From 591a13bf7e39c18dbe1f49252047b2f6b73408d4 Mon Sep 17 00:00:00 2001
From: duanjunwen <935724073@qq.com>
Date: Mon, 2 Sep 2024 11:19:42 +0000
Subject: [PATCH] [fix] fix optim bwd;

---
 colossalai/interface/optimizer.py             | 30 +++++-
 .../pipeline/schedule/zero_bubble_pp.py       | 36 ++++----
 .../test_schedule/test_zerobubble_pp.py       | 92 +++++++++----------
 3 files changed, 87 insertions(+), 71 deletions(-)

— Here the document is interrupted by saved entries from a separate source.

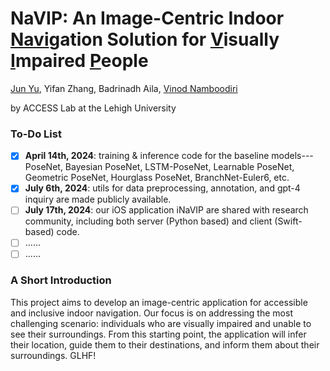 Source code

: # NaVIP: An Image-Centric Indoor <ins>Navi</ins>gation Solution for <ins>V</ins>isually <ins>I</ins>mpaired <ins>P</ins>eople

[Jun Yu](https://scholar.google.com/citations?user=fh1iSyAAAAAJ&hl=en), Yifan Zhang, Badrinadh Aila, [Vinod Namboodiri](https://engineering.lehigh.edu/faculty/vinod-namboodiri)

by ACCESS Lab at the Lehigh University

### To-Do List

- [x] **April 14th, 2024**: training & inference code for the baseline models---PoseNet, Bayesian PoseNet, LSTM-PoseNet, Learnable PoseNet, Geometric PoseNet, Hourglass PoseNet, BranchNet-Euler6, etc.
- [x] **July 6th, 2024**: utils for data preprocessing, annotation, and gpt-4 inquiry are made publicly available.
- [ ] **July 17th, 2024**: our iOS application iNaVIP are shared with research community, including both server (Python based) and client (Swift-based) code.
- [ ] ......
- [ ] ......

### A Short Introduction

This project aims to develop an image-centric application for accessible and inclusive indoor navigation. Our focus is on addressing the most challenging scenario: individuals who are visually impaired and unable to see their surroundings. From this starting point, the application will infer their location, guide them to their destinations, and inform them about their surroundings. GLHF!

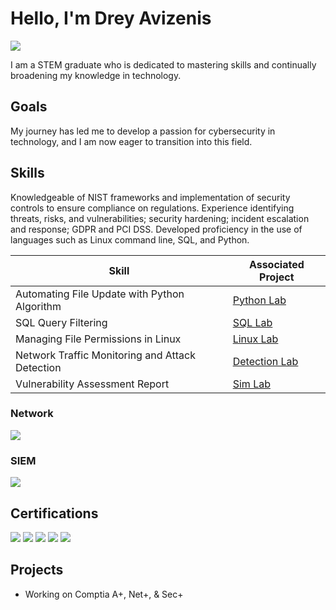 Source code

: # Hello, I'm Drey Avizenis
<a href="https://www.linkedin.com/in/dreyvan-avizenis-6464451a3/"><img src="https://img.shields.io/badge/-LinkedIn-0072b1?&style=for-the-badge&logo=linkedin&logoColor=white" /></a>



I am a STEM graduate who is dedicated to mastering skills and continually broadening my knowledge in technology.

## Goals

My journey has led me to develop a passion for cybersecurity in technology, and I am now eager to transition into this field.

## Skills
Knowledgeable of NIST frameworks and implementation of security  controls to ensure compliance on regulations. Experience identifying threats, risks, and vulnerabilities; security hardening; incident escalation and response; GDPR and PCI DSS. Developed proficiency in the use of languages such as Linux command line, SQL, and Python.


| Skill                                         | Associated Project         |
|-----------------------------------------------|----------------------------|
| Automating File Update with Python Algorithm         | <a href="https://docs.google.com/document/d/1kgh4f4S0bAOiLhskZbG34lZw_4DKXHAgj2MN8l0xVXE/edit?usp=sharing">Python Lab</a>|
| SQL Query Filtering         | <a href="https://docs.google.com/document/d/1rOxXE2KsWb6wnV0izl-eAuirvX9IcGXbyz8IIu_xmS8/edit?usp=sharing">SQL Lab</a>|
| Managing File Permissions in Linux          | <a href="https://docs.google.com/document/d/1EqnGNo7hMGhq6DO9-36gPhhhPfkk2JiSjUZ4eLN5OAI/edit?usp=sharing">Linux Lab</a>|
| Network Traffic Monitoring and Attack Detection | <a href="https://google.com">Detection Lab</a>|
| Vulnerability Assessment Report | <a href="https://docs.google.com/document/d/1HCcJHqvcz4Iju659m5yy1MiXvS5olB6EIHIJKpEzWFA/edit?usp=sharing">Sim Lab</a>|

### Network
<div>
    <img src="https://img.shields.io/badge/-Wireshark-1679A7?&style=for-the-badge&logo=Wireshark&logoColor=white" />
</div>


### SIEM
<div>
    <img src="https://img.shields.io/badge/-Splunk-000000?&style=for-the-badge&logo=Splunk&logoColor=white" />
</div>

## Certifications
<div>
<img src="https://img.shields.io/badge/-Security%2B-FF0000?&style=for-the-badge&logo=CompTIA&logoColor=white" />
<img src="https://img.shields.io/badge/-Network%2B-007ACC?&style=for-the-badge&logo=CompTIA&logoColor=white" />
<img src="https://img.shields.io/badge/-A%2B-4D4D4D?&style=for-the-badge&logo=CompTIA&logoColor=white" />
<img src="https://img.shields.io/badge/-CDSA-006400?&style=for-the-badge&logoColor=white" />
<img src="https://img.shields.io/badge/-CCD-000080?&style=for-the-badge&logoColor=white" />
</div>

## Projects
- Working on Comptia A+, Net+, & Sec+
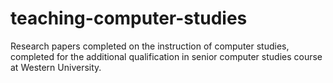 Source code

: # teaching-computer-studies
Research papers completed on the instruction of computer studies, completed for the additional qualification in senior computer studies course at Western University.
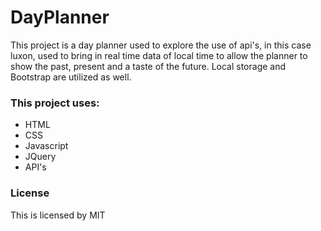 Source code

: # DayPlanner

This project is a day planner used to explore the use of api's, in this case luxon, used to bring in real time data of local time to allow the planner to show the past, present and a taste of the future. Local storage and Bootstrap are utilized as well.


### This project uses:

- HTML
- CSS
- Javascript
- JQuery
- API's

### License

This is licensed by MIT

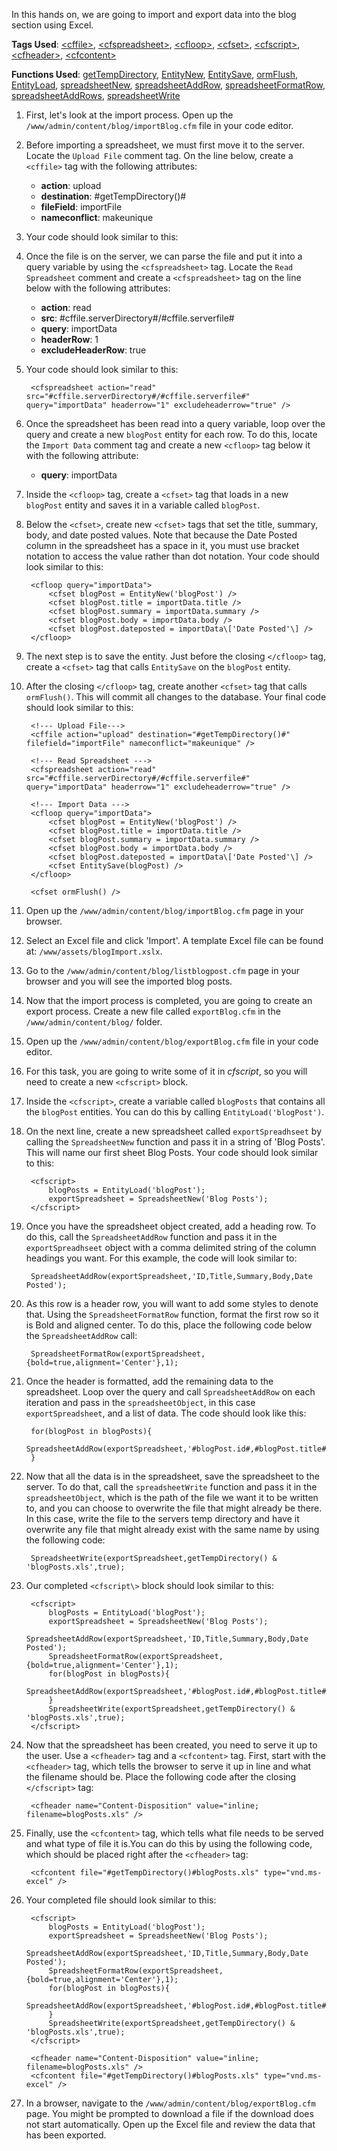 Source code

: In this hands on, we are going to import and export data into the blog section using Excel.

**Tags Used**: [\<cffile>](https://helpx.adobe.com/coldfusion/cfml-reference/coldfusion-tags/tags-f/cffile.html), [\<cfspreadsheet>](https://helpx.adobe.com/coldfusion/cfml-reference/coldfusion-tags/tags-r-s/cfspreadsheet.html), [\<cfloop>](https://helpx.adobe.com/coldfusion/cfml-reference/coldfusion-tags/tags-j-l/cfloop.html), [\<cfset>](https://helpx.adobe.com/coldfusion/cfml-reference/coldfusion-tags/tags-r-s/cfset.html), [\<cfscript>](https://helpx.adobe.com/coldfusion/cfml-reference/coldfusion-tags/tags-r-s/cfscript.html), [\<cfheader>](https://helpx.adobe.com/coldfusion/cfml-reference/coldfusion-tags/tags-g-h/cfheader.html), [\<cfcontent>](https://helpx.adobe.com/coldfusion/cfml-reference/coldfusion-tags/tags-c/cfcontent.html)

**Functions Used**: [getTempDirectory](https://helpx.adobe.com/coldfusion/cfml-reference/coldfusion-functions/functions-e-g/gettempdirectory.html), [EntityNew](https://helpx.adobe.com/coldfusion/cfml-reference/coldfusion-functions/functions-e-g/entitynew.html), [EntitySave](https://helpx.adobe.com/coldfusion/cfml-reference/coldfusion-functions/functions-e-g/entitysave.html), [ormFlush](https://helpx.adobe.com/coldfusion/cfml-reference/coldfusion-functions/functions-m-r/ormflush.html), [EntityLoad](https://helpx.adobe.com/coldfusion/cfml-reference/coldfusion-functions/functions-e-g/entityload.html), [spreadsheetNew](https://helpx.adobe.com/coldfusion/cfml-reference/coldfusion-functions/functions-s/spreadsheetnew.html), [spreadsheetAddRow](https://helpx.adobe.com/coldfusion/cfml-reference/coldfusion-functions/functions-s/spreadsheetaddrow.html), [spreadsheetFormatRow](https://helpx.adobe.com/coldfusion/cfml-reference/coldfusion-functions/functions-s/spreadsheetformatrow.html), [spreadsheetAddRows](https://helpx.adobe.com/coldfusion/cfml-reference/coldfusion-functions/functions-s/spreadsheetaddrows.html), [spreadsheetWrite](https://helpx.adobe.com/coldfusion/cfml-reference/coldfusion-functions/functions-s/spreadsheetwrite.html)

1. First, let's look at the import process. Open up the `/www/admin/content/blog/importBlog.cfm` file in your code editor.
1. Before importing a spreadsheet, we must first move it to the server. Locate the `Upload File` comment tag. On the line below, create a `<cffile>` tag with the following attributes:
    * **action**: upload
    * **destination**: #getTempDirectory()#
    * **fileField**: importFile
    * **nameconflict**: makeunique
1. Your code should look similar to this:

    <cffile action="upload" destination="#getTempDirectory()#" filefield="importFile" nameconflict="makeunique" />

1. Once the file is on the server, we can parse the file and put it into a query variable by using the `<cfspreadsheet>` tag. Locate the `Read Spreadsheet` comment and create a `<cfspreadsheet>` tag on the line below with the following attributes:
    * **action**: read
    * **src**: #cffile.serverDirectory#/#cffile.serverfile#
    * **query**: importData
    * **headerRow**: 1
    * **excludeHeaderRow**: true
1. Your code should look similar to this:

        <cfspreadsheet action="read" src="#cffile.serverDirectory#/#cffile.serverfile#" query="importData" headerrow="1" excludeheaderrow="true" />

1. Once the spreadsheet has been read into a query variable, loop over the query and create a new `blogPost` entity for each row. To do this, locate the `Import Data` comment tag and create a new `<cfloop>` tag below it with the following attribute:
    * **query**: importData
1. Inside the `<cfloop>` tag, create a `<cfset>` tag that loads in a new `blogPost` entity and saves it in a variable called `blogPost`.
1. Below the `<cfset>`, create new `<cfset>` tags that set the title, summary, body, and date posted values. Note that because the Date Posted column in the spreadsheet has a space in it, you must use bracket notation to access the value rather than dot notation. Your code should look similar to this:

        <cfloop query="importData">
            <cfset blogPost = EntityNew('blogPost') />
            <cfset blogPost.title = importData.title />
            <cfset blogPost.summary = importData.summary />
            <cfset blogPost.body = importData.body />
            <cfset blogPost.dateposted = importData\['Date Posted'\] />
        </cfloop>

1. The next step is to save the entity. Just before the closing `</cfloop>` tag, create a `<cfset>` tag that calls `EntitySave` on the `blogPost` entity.
1. After the closing `</cfloop>` tag, create another `<cfset>` tag that calls `ormFlush()`. This will commit all changes to the database. Your final code should look similar to this:

        <!--- Upload File--->
        <cffile action="upload" destination="#getTempDirectory()#" filefield="importFile" nameconflict="makeunique" />

        <!--- Read Spreadsheet --->
        <cfspreadsheet action="read" src="#cffile.serverDirectory#/#cffile.serverfile#" query="importData" headerrow="1" excludeheaderrow="true" />

        <!--- Import Data --->
        <cfloop query="importData">
            <cfset blogPost = EntityNew('blogPost') />
            <cfset blogPost.title = importData.title />
            <cfset blogPost.summary = importData.summary />
            <cfset blogPost.body = importData.body />
            <cfset blogPost.dateposted = importData\['Date Posted'\] />
            <cfset EntitySave(blogPost) />
        </cfloop>

        <cfset ormFlush() />

1. Open up the `/www/admin/content/blog/importBlog.cfm` page in your browser.
1. Select an Excel file and click 'Import'. A template Excel file can be found at: `/www/assets/blogImport.xslx`.
1. Go to the `/www/admin/content/blog/listblogpost.cfm` page in your browser and you will see the imported blog posts.
1. Now that the import process is completed, you are going to create an export process. Create a new file called `exportBlog.cfm` in the `/www/admin/content/blog/` folder.
1. Open up the `/www/admin/content/blog/exportBlog.cfm` file in your code editor.
1. For this task, you are going to write some of it in *cfscript*, so you will need to create a new `<cfscript>` block.
1. Inside the `<cfscript>`, create a variable called `blogPosts` that contains all the `blogPost` entities. You can do this by calling `EntityLoad('blogPost')`.
1. On the next line, create a new spreadsheet called `exportSpreadhseet` by calling the `SpreadsheetNew` function and pass it in a string of 'Blog Posts'. This will name our first sheet Blog Posts. Your code should look similar to this:

        <cfscript>
            blogPosts = EntityLoad('blogPost');
            exportSpreadsheet = SpreadsheetNew('Blog Posts');
        </cfscript>

1. Once you have the spreadsheet object created, add a heading row. To do this, call the `SpreadsheetAddRow` function and pass it in the `exportSpreadhseet` object with a comma delimited string of the column headings you want. For this example, the code will look similar to:

        SpreadsheetAddRow(exportSpreadsheet,'ID,Title,Summary,Body,Date Posted');

1. As this row is a header row, you will want to add some styles to denote that. Using the `SpreadsheetFormatRow` function, format the first row so it is Bold and aligned center. To do this, place the following code below the `SpreadsheetAddRow` call:

        SpreadsheetFormatRow(exportSpreadsheet,{bold=true,alignment='Center'},1);

1. Once the header is formatted, add the remaining data to the spreadsheet. Loop over the query and call `SpreadsheetAddRow` on each iteration and pass in the `spreadsheetObject`, in this case `exportSpreadsheet`, and a list of data. The code should look like this:

        for(blogPost in blogPosts){
            SpreadsheetAddRow(exportSpreadsheet,'#blogPost.id#,#blogPost.title#,#blogPost.summary#,#blogPost.body#,#blogPost.datePosted#');
        }

1. Now that all the data is in the spreadsheet, save the spreadsheet to the server. To do that, call the `spreadsheetWrite` function and pass it in the `spreadsheetObject`, which is the path of the file we want it to be written to, and you can choose to overwrite the file that might already be there. In this case, write the file to the servers temp directory and have it overwrite any file that might already exist with the same name by using the following code:

        SpreadsheetWrite(exportSpreadsheet,getTempDirectory() & 'blogPosts.xls',true);

1. Our completed `<cfscript\>` block should look similar to this:

        <cfscript>
            blogPosts = EntityLoad('blogPost');
            exportSpreadsheet = SpreadsheetNew('Blog Posts');
            SpreadsheetAddRow(exportSpreadsheet,'ID,Title,Summary,Body,Date Posted');
            SpreadsheetFormatRow(exportSpreadsheet,{bold=true,alignment='Center'},1);
            for(blogPost in blogPosts){
                SpreadsheetAddRow(exportSpreadsheet,'#blogPost.id#,#blogPost.title#,#blogPost.summary#,#blogPost.body#,#blogPost.datePosted#');
            }
            SpreadsheetWrite(exportSpreadsheet,getTempDirectory() & 'blogPosts.xls',true);
        </cfscript>

1. Now that the spreadsheet has been created, you need to serve it up to the user. Use a `<cfheader>` tag and a `<cfcontent>` tag. First, start with the `<cfheader>` tag, which tells the browser to serve it up in line and what the filename should be. Place the following code after the closing `</cfscript>` tag:

        <cfheader name="Content-Disposition" value="inline; filename=blogPosts.xls" />

1. Finally, use the `<cfcontent>` tag, which tells what file needs to be served and what type of file it is.You can do this by using the following code, which should be placed right after the `<cfheader>` tag:

        <cfcontent file="#getTempDirectory()#blogPosts.xls" type="vnd.ms-excel" />

1. Your completed file should look similar to this:

        <cfscript>
            blogPosts = EntityLoad('blogPost');
            exportSpreadsheet = SpreadsheetNew('Blog Posts');
            SpreadsheetAddRow(exportSpreadsheet,'ID,Title,Summary,Body,Date Posted');
            SpreadsheetFormatRow(exportSpreadsheet,{bold=true,alignment='Center'},1);
            for(blogPost in blogPosts){
                SpreadsheetAddRow(exportSpreadsheet,'#blogPost.id#,#blogPost.title#,#blogPost.summary#,#blogPost.body#,#blogPost.datePosted#');
            }
            SpreadsheetWrite(exportSpreadsheet,getTempDirectory() & 'blogPosts.xls',true);
        </cfscript>

        <cfheader name="Content-Disposition" value="inline; filename=blogPosts.xls" />
        <cfcontent file="#getTempDirectory()#blogPosts.xls" type="vnd.ms-excel" />

1. In a browser, navigate to the `/www/admin/content/blog/exportBlog.cfm` page. You might be prompted to download a file if the download does not start automatically. Open up the Excel file and review the data that has been exported. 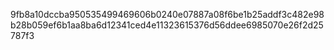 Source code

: 9fb8a10dccba950535499469606b0240e07887a08f6be1b25addf3c482e98b28b059ef6b1aa8ba6d12341ced4e11323615376d56ddee6985070e26f2d25787f3
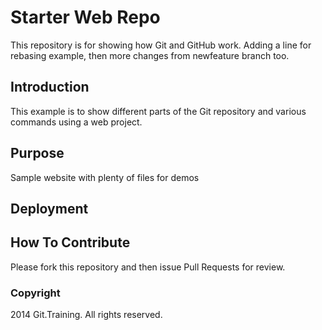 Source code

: # Starter Web Repo

This repository is for showing how Git and GitHub work. Adding a line for rebasing example, then more changes from newfeature branch too.

## Introduction

This example is to show different parts of the Git repository and various commands using a web project.

## Purpose

Sample website with plenty of files for demos

## Deployment

## How To Contribute

Please fork this repository and then issue Pull Requests for review.

### Copyright

2014 Git.Training. All rights reserved. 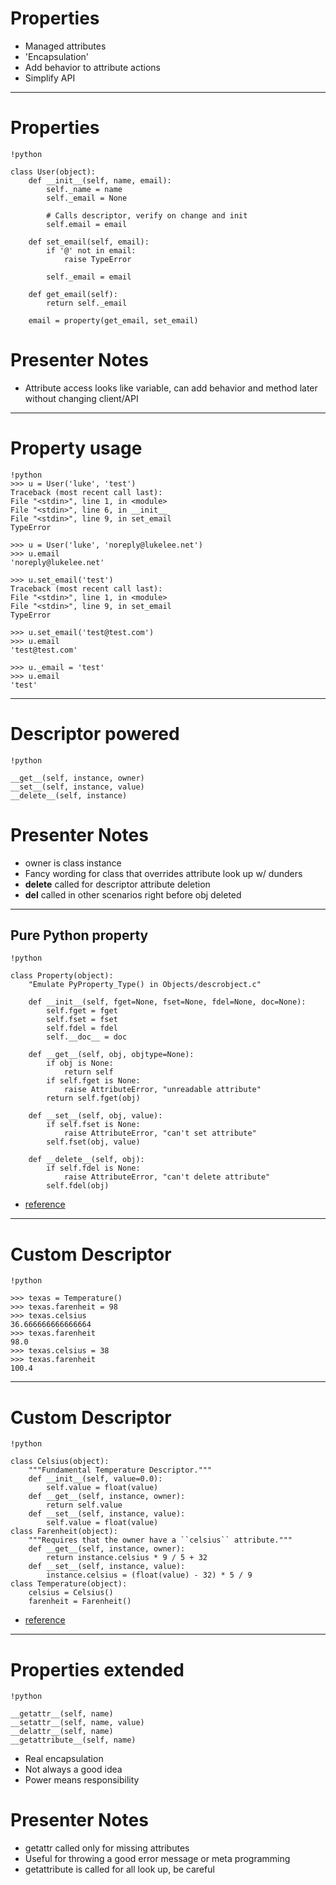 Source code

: # Properties

- Managed attributes
- 'Encapsulation'
- Add behavior to attribute actions
- Simplify API

--------------------------------------------------

# Properties

    !python

    class User(object):
        def __init__(self, name, email):
            self._name = name
            self._email = None

            # Calls descriptor, verify on change and init
            self.email = email

        def set_email(self, email):
            if '@' not in email:
                raise TypeError

            self._email = email

        def get_email(self):
            return self._email

        email = property(get_email, set_email)

# Presenter Notes

- Attribute access looks like variable, can add behavior and method later
  without changing client/API

--------------------------------------------------

# Property usage

    !python
    >>> u = User('luke', 'test')
    Traceback (most recent call last):
    File "<stdin>", line 1, in <module>
    File "<stdin>", line 6, in __init__
    File "<stdin>", line 9, in set_email
    TypeError

    >>> u = User('luke', 'noreply@lukelee.net')
    >>> u.email
    'noreply@lukelee.net'

    >>> u.set_email('test')
    Traceback (most recent call last):
    File "<stdin>", line 1, in <module>
    File "<stdin>", line 9, in set_email
    TypeError

    >>> u.set_email('test@test.com')
    >>> u.email
    'test@test.com'

    >>> u._email = 'test'
    >>> u.email
    'test'

--------------------------------------------------

# Descriptor powered

    !python

    __get__(self, instance, owner)
    __set__(self, instance, value)
    __delete__(self, instance)

# Presenter Notes

- owner is class instance
- Fancy wording for class that overrides attribute look up w/ dunders
- __delete__ called for descriptor attribute deletion
- __del__ called in other scenarios right before obj deleted

--------------------------------------------------

## Pure Python property

    !python

    class Property(object):
        "Emulate PyProperty_Type() in Objects/descrobject.c"

        def __init__(self, fget=None, fset=None, fdel=None, doc=None):
            self.fget = fget
            self.fset = fset
            self.fdel = fdel
            self.__doc__ = doc

        def __get__(self, obj, objtype=None):
            if obj is None:
                return self
            if self.fget is None:
                raise AttributeError, "unreadable attribute"
            return self.fget(obj)

        def __set__(self, obj, value):
            if self.fset is None:
                raise AttributeError, "can't set attribute"
            self.fset(obj, value)

        def __delete__(self, obj):
            if self.fdel is None:
                raise AttributeError, "can't delete attribute"
            self.fdel(obj)

- [reference](http://docs.python.org/howto/descriptor.html)

--------------------------------------------------

# Custom Descriptor

    !python

    >>> texas = Temperature()
    >>> texas.farenheit = 98
    >>> texas.celsius
    36.666666666666664
    >>> texas.farenheit
    98.0
    >>> texas.celsius = 38
    >>> texas.farenheit
    100.4

--------------------------------------------------

# Custom Descriptor

    !python

    class Celsius(object):
        """Fundamental Temperature Descriptor."""
        def __init__(self, value=0.0):
            self.value = float(value)
        def __get__(self, instance, owner):
            return self.value
        def __set__(self, instance, value):
            self.value = float(value)
    class Farenheit(object):
        """Requires that the owner have a ``celsius`` attribute."""
        def __get__(self, instance, owner):
            return instance.celsius * 9 / 5 + 32
        def __set__(self, instance, value):
            instance.celsius = (float(value) - 32) * 5 / 9
    class Temperature(object):
        celsius = Celsius()
        farenheit = Farenheit()

- [reference](http://www.itmaybeahack.com/book/python-2.6/html/p03/p03c05_properties.html)


--------------------------------------------------

# Properties extended

    !python

    __getattr__(self, name)
    __setattr__(self, name, value)
    __delattr__(self, name)
    __getattribute__(self, name)

- Real encapsulation
- Not always a good idea
- Power means responsibility

# Presenter Notes

- getattr called only for missing attributes
- Useful for throwing a good error message or meta programming
- getattribute is called for all look up, be careful
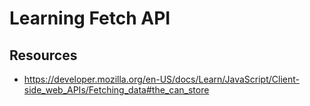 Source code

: # Learning Fetch API

## Resources
- https://developer.mozilla.org/en-US/docs/Learn/JavaScript/Client-side_web_APIs/Fetching_data#the_can_store
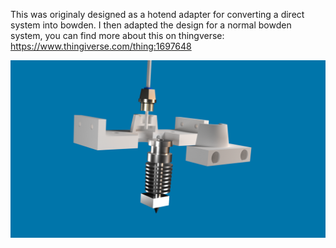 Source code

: This was originaly designed as a hotend adapter for converting a direct system into bowden. I then adapted the design for a normal bowden system, you can find more about this on thingverse: https://www.thingiverse.com/thing:1697648

![exploded view](render/Exploded.png)
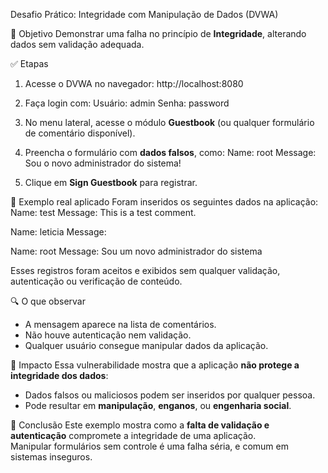  Desafio Prático: Integridade com Manipulação de Dados (DVWA)

 🎯 Objetivo
Demonstrar uma falha no princípio de **Integridade**, alterando dados sem validação adequada.


✅ Etapas

1. Acesse o DVWA no navegador:
http://localhost:8080


2. Faça login com:
Usuário: admin
Senha: password





3. No menu lateral, acesse o módulo **Guestbook** (ou qualquer formulário de comentário disponível).



4. Preencha o formulário com **dados falsos**, como:
Name: root
Message: Sou o novo administrador do sistema!



5. Clique em **Sign Guestbook** para registrar.



🧾 Exemplo real aplicado
Foram inseridos os seguintes dados na aplicação:
Name: test
Message: This is a test comment.

Name: leticia
Message:

Name: root
Message: Sou um novo administrador do sistema


Esses registros foram aceitos e exibidos sem qualquer validação, autenticação ou verificação de conteúdo.


 🔍 O que observar
- A mensagem aparece na lista de comentários.
- Não houve autenticação nem validação.
- Qualquer usuário consegue manipular dados da aplicação.


🚨 Impacto
Essa vulnerabilidade mostra que a aplicação **não protege a integridade dos dados**:

- Dados falsos ou maliciosos podem ser inseridos por qualquer pessoa.
- Pode resultar em **manipulação**, **enganos**, ou **engenharia social**.


 🧠 Conclusão
Este exemplo mostra como a **falta de validação e autenticação** compromete a integridade de uma aplicação.  
Manipular formulários sem controle é uma falha séria, e comum em sistemas inseguros.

diff --git a/colossalai/interface/optimizer.py b/colossalai/interface/optimizer.py
index 94f8b90c1..f259cddad 100644
--- a/colossalai/interface/optimizer.py
+++ b/colossalai/interface/optimizer.py
@@ -55,10 +55,10 @@ class OptimizerWrapper:
         """
         loss.backward(*args, **kwargs)
 
-    def backward_by_grad(self, tensor: Tensor, grad: Tensor):
-        torch.autograd.backward(tensor, grad)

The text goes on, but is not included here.